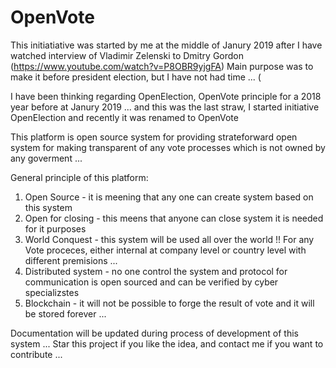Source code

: # OpenVote

This initiatiative was started by me at the middle of Janury 2019 after I have watched interview of Vladimir Zelenski to Dmitry Gordon
(https://www.youtube.com/watch?v=P8OBR9yjgFA)
Main purpose was to make it before president election, but I have not had time ... (

I have been thinking regarding OpenElection, OpenVote principle for a 2018 year before at Janury 2019 ... and this was the last straw, I started initiative OpenElection and recently it was renamed to OpenVote

This platform is open source system for providing strateforward open system for making transparent of any vote processes which is not owned by any goverment ...

General principle of this platform:
1. Open Source - it is meening that any one can create system based on this system
2. Open for closing - this meens that anyone can close system it is needed for it purposes
3. World Conquest - this system will be used all over the world !!
   For any Vote proceces, either internal at company level or country level with different premisions ...
4. Distributed system - no one control the system and protocol for communication is open sourced and can be verified by cyber specializstes
5. Blockchain - it will not be possible to forge the result of vote and it will be stored forever
...

Documentation will be updated during process of development of this system ...
Star this project if you like the idea, and contact me if you want to contribute ...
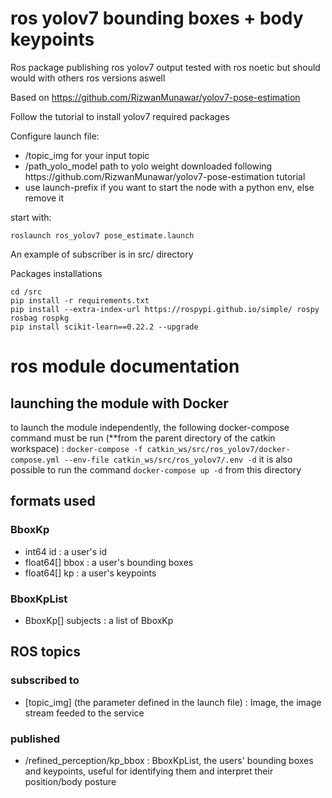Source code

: # ros yolov7 bounding boxes + body keypoints
Ros package publishing ros yolov7 output tested with ros noetic but should would with others ros versions aswell <br/>

Based on https://github.com/RizwanMunawar/yolov7-pose-estimation <br/>

Follow the tutorial to install yolov7 required packages <br/>

Configure launch file: <br/>
<ul>
  <li>/topic_img for your input topic</li>
  <li>/path_yolo_model path to yolo weight downloaded following https://github.com/RizwanMunawar/yolov7-pose-estimation tutorial</li>
  <li>use launch-prefix if you want to start the node with a python env, else remove it</li>
</ul>

start with: 
<pre><code>roslaunch ros_yolov7 pose_estimate.launch
</code></pre>

An example of subscriber is in src/ directory

Packages installations
    
    cd /src
    pip install -r requirements.txt
    pip install --extra-index-url https://rospypi.github.io/simple/ rospy rosbag rospkg
    pip install scikit-learn==0.22.2 --upgrade
# ros module documentation
## launching the module with Docker
to launch the module independently, the following docker-compose command must be run (**from the parent directory of the catkin workspace) :
`docker-compose -f catkin_ws/src/ros_yolov7/docker-compose.yml --env-file catkin_ws/src/ros_yolov7/.env -d`
it is also possible to run the command `docker-compose up -d` from this directory
## formats used
### BboxKp
- int64 id : a user's id
- float64[] bbox : a user's bounding boxes
- float64[] kp : a user's keypoints
### BboxKpList
- BboxKp[] subjects : a list of BboxKp
## ROS topics
### subscribed to
- [topic_img] (the parameter defined in the launch file) : Image, the image stream feeded to the service
### published
- /refined_perception/kp_bbox : BboxKpList, the users' bounding boxes and keypoints, useful for identifying them and interpret their position/body posture
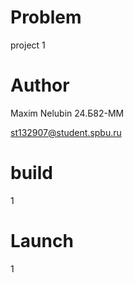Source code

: # Problem 

project 1

# Author

Maxim Nelubin 24.Б82-ММ

st132907@student.spbu.ru

# build
1
# Launch
1

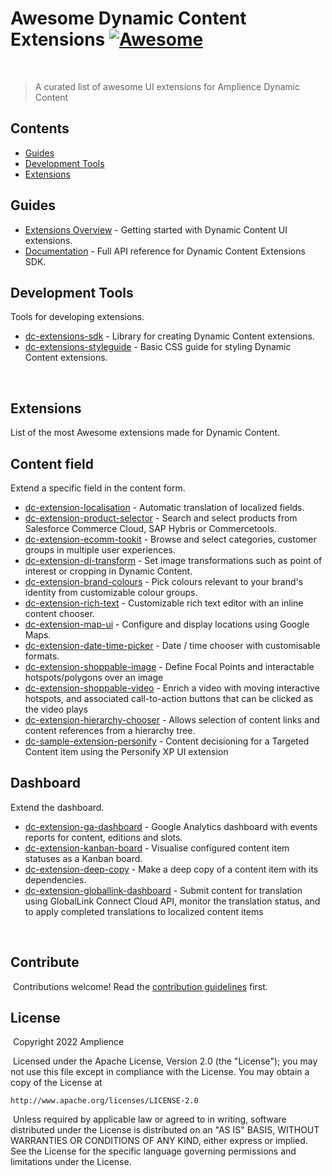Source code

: # Awesome Dynamic Content Extensions [![Awesome](https://awesome.re/badge.svg)](https://awesome.re)
​
> A curated list of awesome UI extensions for Amplience Dynamic Content

## Contents
- [Guides](#guides)
- [Development Tools](#development-tools)
- [Extensions](#extensions)
​
## Guides

- [Extensions Overview](https://docs.amplience.net/development/extensions.html) - Getting started with Dynamic Content UI extensions.
- [Documentation](https://amplience.github.io/dc-extensions-sdk/) - Full API reference for Dynamic Content Extensions SDK.

## Development Tools
Tools for developing extensions.
​
- [dc-extensions-sdk](https://github.com/amplience/dc-extensions-sdk) - Library for creating Dynamic Content extensions.
- [dc-extensions-styleguide](https://github.com/amplience/dc-extensions-styleguide) - Basic CSS guide for styling Dynamic Content extensions.

​
## Extensions
List of the most Awesome extensions made for Dynamic Content.

## Content field
​Extend a specific field in the content form.

- [dc-extension-localisation](https://github.com/amplience/dc-extension-localization) - Automatic translation of localized fields.
- [dc-extension-product-selector](https://github.com/amplience/dc-extension-product-selector) - Search and select products from Salesforce Commerce Cloud, SAP Hybris or Commercetools.
- [dc-extension-ecomm-tookit](https://github.com/amplience/dc-extension-ecomm-toolkit) - Browse and select categories, customer groups in multiple user experiences.
- [dc-extension-di-transform](https://github.com/amplience/dc-extension-di-transform) - Set image transformations such as point of interest or cropping in Dynamic Content.
- [dc-extension-brand-colours](https://github.com/amplience/dc-extension-brand-colours) - Pick colours relevant to your brand's identity from customizable colour groups.
- [dc-extension-rich-text](https://github.com/amplience/dc-extension-rich-text) - Customizable rich text editor with an inline content chooser.
- [dc-extension-map-ui](https://github.com/amplience/dc-extension-map-ui) - Configure and display locations using Google Maps.
- [dc-extension-date-time-picker](https://github.com/amplience/dc-extension-date-time-picker) - Date / time chooser with customisable formats.
- [dc-extension-shoppable-image](https://github.com/amplience/dc-extension-shoppable-image) - Define Focal Points and interactable hotspots/polygons over an image
- [dc-extension-shoppable-video](https://github.com/amplience/dc-extension-shoppable-video) - Enrich a video with moving interactive hotspots, and associated call-to-action buttons that can be clicked as the video plays
- [dc-extension-hierarchy-chooser](https://github.com/amplience/dc-extension-hierarchy-chooser) - Allows selection of content links and content references from a hierarchy tree.
- [dc-sample-extension-personify](https://github.com/amplience/dc-sample-extension-personify) - Content decisioning for a Targeted Content item using the Personify XP UI extension


## Dashboard
Extend the dashboard.

- [dc-extension-ga-dashboard](https://github.com/amplience/dc-extension-ga-dashboard) - Google Analytics dashboard with events reports for content, editions and slots.
- [dc-extension-kanban-board](https://github.com/amplience/dc-extension-kanban-board) - Visualise configured content item statuses as a Kanban board.
- [dc-extension-deep-copy](https://github.com/amplience/dc-extension-deep-copy) - Make a deep copy of a content item with its dependencies.
- [dc-extension-globallink-dashboard](https://github.com/amplience/dc-extension-globallink-dashboard) - Submit content for translation using GlobalLink Connect Cloud API, monitor the translation status, and to apply completed translations to localized content items

​
## Contribute
​
Contributions welcome! Read the [contribution guidelines](contributing.md) first.
​
## License
​
Copyright 2022 Amplience

​
Licensed under the Apache License, Version 2.0 (the "License");
you may not use this file except in compliance with the License.
You may obtain a copy of the License at
​

    http://www.apache.org/licenses/LICENSE-2.0
​
Unless required by applicable law or agreed to in writing, software
distributed under the License is distributed on an "AS IS" BASIS,
WITHOUT WARRANTIES OR CONDITIONS OF ANY KIND, either express or implied.
See the License for the specific language governing permissions and
limitations under the License.
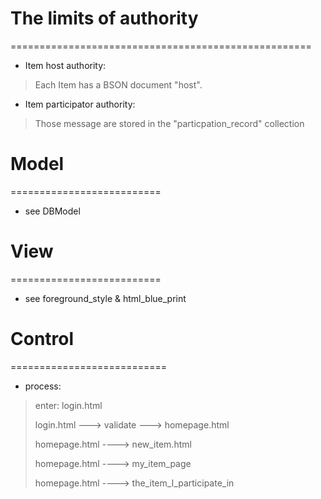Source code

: # The limits of authority
====================================================  
* Item host authority:
> Each Item has a BSON document "host".
* Item participator authority:
> Those message are stored in the "particpation_record" collection

# Model
==========================
* see DBModel

# View
==========================
* see foreground_style & html_blue_print


# Control
===========================
* process:
> enter: login.html <p>
> login.html ---> validate ---> homepage.html <p>
> homepage.html ----> new_item.html <p>
> homepage.html ----> my_item_page <p>
> homepage.html ----> the_item_I_participate_in

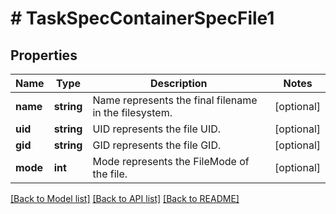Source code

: # # TaskSpecContainerSpecFile1

## Properties

Name | Type | Description | Notes
------------ | ------------- | ------------- | -------------
**name** | **string** | Name represents the final filename in the filesystem. | [optional]
**uid** | **string** | UID represents the file UID. | [optional]
**gid** | **string** | GID represents the file GID. | [optional]
**mode** | **int** | Mode represents the FileMode of the file. | [optional]

[[Back to Model list]](../../README.md#models) [[Back to API list]](../../README.md#endpoints) [[Back to README]](../../README.md)
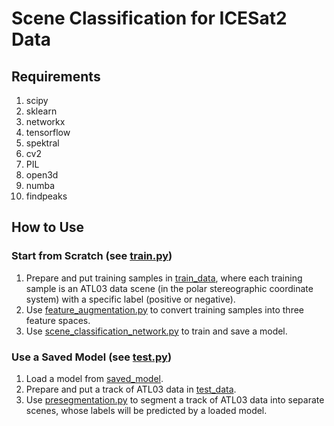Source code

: # Scene Classification for ICESat2 Data
## Requirements
1. scipy
2. sklearn
3. networkx
4. tensorflow
5. spektral
6. cv2
7. PIL
8. open3d
9. numba
10. findpeaks
## How to Use
### Start from Scratch (see [train.py](https://github.com/Geo-hzr/scn_for_icesat2/blob/ee227c3052bab78a452e2bc39852928d71e9d7e4/train.py))
1. Prepare and put training samples in [train_data](https://github.com/Geo-hzr/scn_for_icesat2/tree/978083bf0dfa33463d1fb02c94136d46dbf0e4b7/train_data), where each training sample is an ATL03 data scene (in the polar stereographic coordinate system) with a specific label (positive or negative).
2. Use [feature_augmentation.py](https://github.com/Geo-hzr/scn_for_icesat2/blob/b0acfa0f9d35da797265e784f2206450e592cf8e/feature_augmentation.py) to convert training samples into three feature spaces.
3. Use [scene_classification_network.py](https://github.com/Geo-hzr/scn_for_icesat2/blob/2797be3034080082df7a31db64854aa6309beddd/scene_classification_network.py) to train and save a model.
### Use a Saved Model (see [test.py](https://github.com/Geo-hzr/scn_for_icesat2/blob/e27259ea55871109d2c8418840655981c84b9abe/test.py))
1. Load a model from [saved_model](https://github.com/Geo-hzr/scn_for_icesat2/tree/94ba76c584f326ac8921ec6d5db64ddbcd4caefb/saved_model).
2. Prepare and put a track of ATL03 data in [test_data](https://github.com/Geo-hzr/scn_for_icesat2/tree/0397e3edb822745721e36bbe7f5712dc6ba9c8e7/test_data).
3. Use [presegmentation.py](https://github.com/Geo-hzr/scn_for_icesat2/blob/58a4b7bf0014d4b5a4ad2cb987d73c109a8ded9f/presegmentation.py) to segment a track of ATL03 data into separate scenes, whose labels will be predicted by a loaded model.
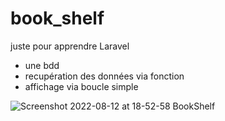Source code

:# book_shelf
juste pour apprendre Laravel 
 - une bdd
 - recupération des données via fonction 
 - affichage via boucle simple

![Screenshot 2022-08-12 at 18-52-58 BookShelf](https://user-images.githubusercontent.com/30318118/184406712-93d97a07-841d-4f9f-9d48-ddd536c10739.png)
....................
Required work: Working from the material above, retype exactly the lines from the one with "in Dynamic Content." through the one with "a Kanban board.", both included, and only those lines.

Response box:
- [dc-extension-di-transform](https://github.com/amplience/dc-extension-di-transform) - Set image transformations such as point of interest or cropping in Dynamic Content.
- [dc-extension-brand-colours](https://github.com/amplience/dc-extension-brand-colours) - Pick colours relevant to your brand's identity from customizable colour groups.
- [dc-extension-rich-text](https://github.com/amplience/dc-extension-rich-text) - Customizable rich text editor with an inline content chooser.
- [dc-extension-map-ui](https://github.com/amplience/dc-extension-map-ui) - Configure and display locations using Google Maps.
- [dc-extension-date-time-picker](https://github.com/amplience/dc-extension-date-time-picker) - Date / time chooser with customisable formats.
- [dc-extension-shoppable-image](https://github.com/amplience/dc-extension-shoppable-image) - Define Focal Points and interactable hotspots/polygons over an image
- [dc-extension-shoppable-video](https://github.com/amplience/dc-extension-shoppable-video) - Enrich a video with moving interactive hotspots, and associated call-to-action buttons that can be clicked as the video plays
- [dc-extension-hierarchy-chooser](https://github.com/amplience/dc-extension-hierarchy-chooser) - Allows selection of content links and content references from a hierarchy tree.
- [dc-sample-extension-personify](https://github.com/amplience/dc-sample-extension-personify) - Content decisioning for a Targeted Content item using the Personify XP UI extension


## Dashboard
Extend the dashboard.

- [dc-extension-ga-dashboard](https://github.com/amplience/dc-extension-ga-dashboard) - Google Analytics dashboard with events reports for content, editions and slots.
- [dc-extension-kanban-board](https://github.com/amplience/dc-extension-kanban-board) - Visualise configured content item statuses as a Kanban board.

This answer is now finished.